“Should I Start Investing?” A Financial Planner Answers Your Basic Questions
Many articles on investing assume you’ve invested before. But what if you haven’t? Sometimes, it’s best to start from scratch.
So, why do we invest?
Put simply, we invest because if we stack cash under a mattress (or almost as bad, in a savings account with little to no earned interest), we’ll lose money over time to inflation. Have you ever heard an older family member play the “remember when” game? Remember when gas was $0.50 a gallon, remember when bread was $0.25, etc. What they’re talking about is the effect inflation has on the buying power of a dollar over time. If they had put money under the mattress back then and believed that it would buy the same thing today, they’d be pretty disappointed!
While we are currently in a very low inflation cycle, in any given year inflation can eat away substantially at your savings. In 10 of the last 16 years, inflation was above 2%, and as high as 3.85%. So, your earnings and portfolio growth needs to match that number just to stay even. Just to give you an idea of what happens to your hard-earned money if you don’ match that: At a 3% per year inflation rate, $1 million in today’s dollars will deflate to about $412,000 in 30 years.
In a nutshell, that’s why we invest.
Okay, how am I supposed to keep up?
Historically, over the long run the best place has been in the stock market. A broad index of the U.S. large company stock is the S&P 500 Index. Over the last 50 years, it has returned an average of 9.7%.
Stocks are fairly liquid (easy to convert to cash, compared to real estate, for example). And if you put them in an IRA, 401(k) or other tax-advantaged account, it’s a strategy that is hard to beat. They can grow on a tax-deferred or tax-free basis, depending on what type of account you pick.
But, the stock market can also be fairly volatile at times. That’s why it’s important to have a long-term time horizon for investing (10+ years), otherwise a bearish market cycle could wipe out some of your portfolio’s value. In any given year, the value of a portfolio can be sharply lower or higher (2008 saw a loss of 38%, while 1954 saw a gain of 45%).
You can also help make your portfolio more stable by including other asset classes, like bonds (see below).

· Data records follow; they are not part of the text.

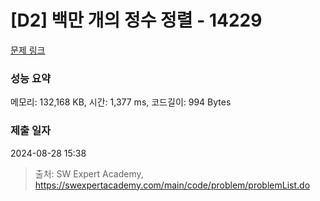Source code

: # [D2] 백만 개의 정수 정렬 - 14229 

[문제 링크](https://swexpertacademy.com/main/code/problem/problemDetail.do?contestProbId=AX_Y-4T6-yoDFAVy) 

### 성능 요약

메모리: 132,168 KB, 시간: 1,377 ms, 코드길이: 994 Bytes

### 제출 일자

2024-08-28 15:38



> 출처: SW Expert Academy, https://swexpertacademy.com/main/code/problem/problemList.do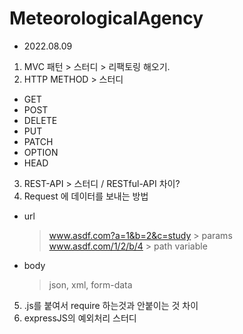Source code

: # MeteorologicalAgency

- 2022.08.09
1. MVC 패턴 > 스터디 > 리팩토링 해오기.
2. HTTP METHOD > 스터디
  - GET
  - POST
  - DELETE
  - PUT
  - PATCH
  - OPTION
  - HEAD
3. REST-API > 스터디 / RESTful-API 차이?
4. Request 에 데이터를 보내는 방법
  - url
    > www.asdf.com?a=1&b=2&c=study > params
    > www.asdf.com/1/2/b/4 > path variable
  - body
    > json, xml, form-data
5. .js를 붙여서 require 하는것과 안붙이는 것 차이 
6. expressJS의 예외처리 스터디 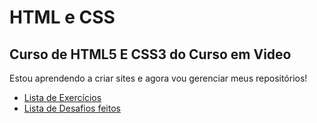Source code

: <h1>HTML e CSS</h1>

<h2>Curso de HTML5 E CSS3 do Curso em Video</h2>

<p> Estou aprendendo a criar sites e agora vou gerenciar meus repositórios!</p>


<ul>
    <li>
        <a href="https://github.com/AntEvanderson/html-css/tree/main/exercicios">Lista de Exercícios</a> 
    </li>
    <li>
        <a href="https://github.com/AntEvanderson/html-css/tree/main/desafios">Lista de Desafios feitos</a>
    </li>
</ul>
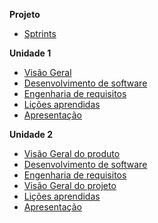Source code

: **Projeto**

  - [Sptrints](docs/sprints.md)

**Unidade 1**

  - [Visão Geral](docs/visaoGeral.md)
  - [Desenvolvimento de software](docs/devDeSoftware.md)
  - [Engenharia de requisitos](docs/engDeRequisitos.md)
  - [Lições aprendidas](docs/licoesAprendidas.md)
  - [Apresentação](docs/apresentacao.md)

**Unidade 2**

  - [Visão Geral do produto](docs/visaoGeralProjeto/visaoGeralProduto.md)
  - [Desenvolvimento de software](docs/visaoGeralProjeto/devDeSoftware.md)
  - [Engenharia de requisitos](docs/visaoGeralProjeto/engDeRequisitos.md)
  - [Visão Geral do projeto](docs/visaoGeralProjeto/visaoGeralProjeto.md)
  - [Lições aprendidas](docs/visaoGeralProjeto/licoesAprendidasUnidade2.md)
  - [Apresentação](docs/visaoGeralProjeto/apresentacao.md)

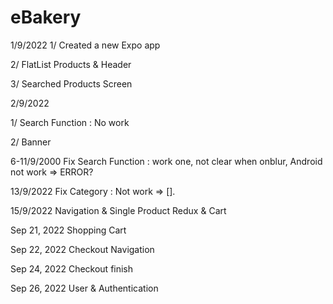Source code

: # eBakery

1/9/2022
1/ Created a new Expo app

2/ FlatList Products & Header

3/ Searched Products Screen

2/9/2022

1/ Search Function : No work

2/ Banner

6-11/9/2000
Fix Search Function : work one, not clear when onblur, Android not work => ERROR?

13/9/2022
Fix Category : Not work => [].

15/9/2022
Navigation & Single Product
Redux & Cart

Sep 21, 2022
Shopping Cart

Sep 22, 2022
Checkout Navigation

Sep 24, 2022
Checkout finish

Sep 26, 2022
User & Authentication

Be sure that you’re receiving professional advice to help target the right portfolio for your risk tolerance and time horizon. Many investors don’t actually get the returns that are cited because their risk tolerance doesn’t match their portfolio choices and they get nervous and sell when the going gets tough. In that case, you miss out on the rebound as markets improve.

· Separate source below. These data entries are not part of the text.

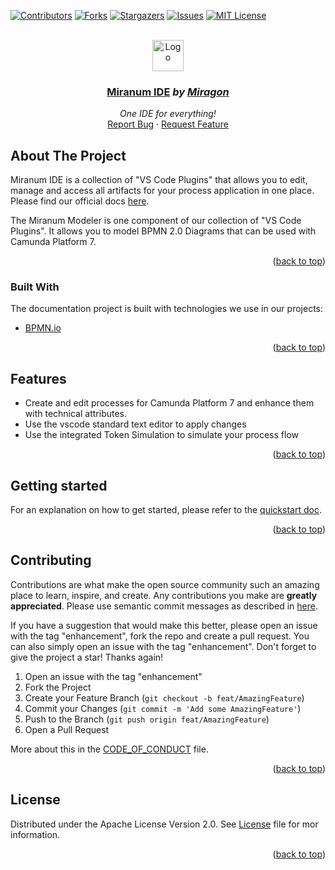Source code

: <div id="top"></div>

<!-- PROJECT SHIELDS -->
[![Contributors][contributors-shield]][contributors-url]
[![Forks][forks-shield]][forks-url]
[![Stargazers][stars-shield]][stars-url]
[![Issues][issues-shield]][issues-url]
[![MIT License][license-shield]][license-url]
<!-- END OF PROJECT SHIELDS -->

<!-- PROJECT LOGO -->
<br />
<div align="center">
    <a href="#">
        <img src="https://raw.githubusercontent.com/FlowSquad/miranum-ide/main/images/komet_tp_bg.png" alt="Logo" height="50">
    </a>
    <h3 ><a href="https://miranum.com/">Miranum IDE</a> <i>by <a href="https://miragon.io/">Miragon</a></i></h3>
    <p>
        <i>One IDE for everything!</i>
        <br />
        <a href="https://github.com/FlowSquad/miranum-ide/issues">Report Bug</a>
        ·
        <a href="https://github.com/FlowSquad/miranum-ide/pulls">Request Feature</a>
    </p>
</div>


## About The Project

Miranum IDE is a collection of "VS Code Plugins" that allows you to edit, manage and access all artifacts for your 
process application in one place.
Please find our official docs [here](https://miranum.com/docs/components/miranum-ide/intro-miranum-ide).


The Miranum Modeler is one component of our collection of "VS Code Plugins".
It allows you to model BPMN 2.0 Diagrams that can be used with Camunda Platform 7.


<p align="right">(<a href="#top">back to top</a>)</p>

### Built With

The documentation project is built with technologies we use in our projects:

* [BPMN.io](https://bpmn.io/toolkit/bpmn-js/)

<p align="right">(<a href="#top">back to top</a>)</p>

## Features

* Create and edit processes for Camunda Platform 7 and enhance them with technical attributes.
* Use the vscode standard text editor to apply changes
* Use the integrated Token Simulation to simulate your process flow

<p align="right">(<a href="#top">back to top</a>)</p>

## Getting started

For an explanation on how to get started, please refer to the [quickstart doc](https://github.com/FlowSquad/miranum-ide/blob/main/docs/quickstart.md).

<p align="right">(<a href="#top">back to top</a>)</p>

<!--
## Documentation

For all further documentation, please refer to the [documentations doc](docs/extension/documentation.md).

<p align="right">(<a href="#top">back to top</a>)</p>
-->

## Contributing

Contributions are what make the open source community such an amazing place to learn, inspire, and create.
Any contributions you make are **greatly appreciated**. 
Please use semantic commit messages as described in [here](https://gist.github.com/joshbuchea/6f47e86d2510bce28f8e7f42ae84c716).

If you have a suggestion that would make this better, please open an issue with the tag "enhancement", fork the repo and create a pull request. You can also simply open an issue with the tag "enhancement".
Don't forget to give the project a star! Thanks again!

1. Open an issue with the tag "enhancement"
2. Fork the Project
3. Create your Feature Branch (`git checkout -b feat/AmazingFeature`)
4. Commit your Changes (`git commit -m 'Add some AmazingFeature'`)
5. Push to the Branch (`git push origin feat/AmazingFeature`)
6. Open a Pull Request

More about this in the [CODE_OF_CONDUCT](https://github.com/FlowSquad/miranum-ide/blob/main/CODE_OF_CONDUCT.md) file.

<p align="right">(<a href="#top">back to top</a>)</p>

## License

Distributed under the Apache License Version 2.0. See [License](https://github.com/FlowSquad/miranum-ide/blob/main/LICENSE) file for mor information.

<p align="right">(<a href="#top">back to top</a>)</p>

<!-- MARKDOWN LINKS & IMAGES -->
<!-- https://www.markdownguide.org/basic-syntax/#reference-style-links -->
[contributors-shield]: https://img.shields.io/github/contributors/FlowSquad/miranum-ide.svg?style=for-the-badge
[contributors-url]: https://github.com/FlowSquad/miranum-ide/graphs/contributors
[forks-shield]: https://img.shields.io/github/forks/FlowSquad/miranum-ide.svg?style=for-the-badge
[forks-url]: https://github.com/FlowSquad/miranum-ide/network/members
[stars-shield]: https://img.shields.io/github/stars/FlowSquad/miranum-ide.svg?style=for-the-badge
[stars-url]: https://github.com/FlowSquad/miranum-ide/stargazers
[issues-shield]: https://img.shields.io/github/issues/FlowSquad/miranum-ide.svg?style=for-the-badge
[issues-url]: https://github.com/FlowSquad/miranum-ide/issues
[license-shield]: https://img.shields.io/github/license/FlowSquad/miranum-ide.svg?style=for-the-badge
[license-url]: https://github.com/FlowSquad/miranum-ide/blob/main/LICENSE
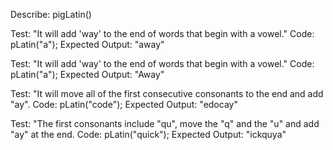 Describe: pigLatin()

Test: "It will add 'way' to the end of words that begin with a vowel."
Code: pLatin("a");
Expected Output: "away"

Test: "It will add 'way' to the end of words that begin with a vowel."
Code: pLatin("a");
Expected Output: "Away"

Test: "It will move all of the first consecutive consonants to the end and add "ay".
Code: pLatin("code");
Expected Output: "edocay"

Test: "The first consonants include "qu", move the "q" and the "u" and add "ay" at the end.
Code: pLatin("quick");
Expected Output: "ickquya"

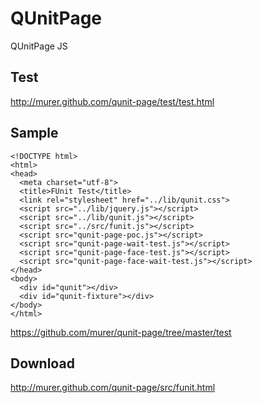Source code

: # QUnitPage

QUnitPage JS

## Test

http://murer.github.com/qunit-page/test/test.html

## Sample

    <!DOCTYPE html>
    <html>
    <head>
      <meta charset="utf-8">
      <title>FUnit Test</title>
      <link rel="stylesheet" href="../lib/qunit.css">
      <script src="../lib/jquery.js"></script>
      <script src="../lib/qunit.js"></script>
      <script src="../src/funit.js"></script>
      <script src="qunit-page-poc.js"></script>
      <script src="qunit-page-wait-test.js"></script>
      <script src="qunit-page-face-test.js"></script>   
      <script src="qunit-page-face-wait-test.js"></script>
    </head>
    <body>
      <div id="qunit"></div>
      <div id="qunit-fixture"></div>
    </body>
    </html>

https://github.com/murer/qunit-page/tree/master/test

## Download

http://murer.github.com/qunit-page/src/funit.html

What actually happens when we invest?
Well, let’s break it down by stocks (equities) and bonds (fixed income). There are other asset classes but we’ll stick to those two today. Let’s talk stocks first.
When you purchase the stock of a company, you are giving them cash to use for their business. In return, you become a partial owner in the business. When they do well, the stock goes up. When they underperform, the stock goes down. That’s why it’s also important that you don’t ever buy just one or a few stocks, but invest in a variety of different types (like index funds or target date funds offer). It’s better to have enough stocks to give you a balance, that is, where some go up while others go down. This helps keep your portfolio more stable.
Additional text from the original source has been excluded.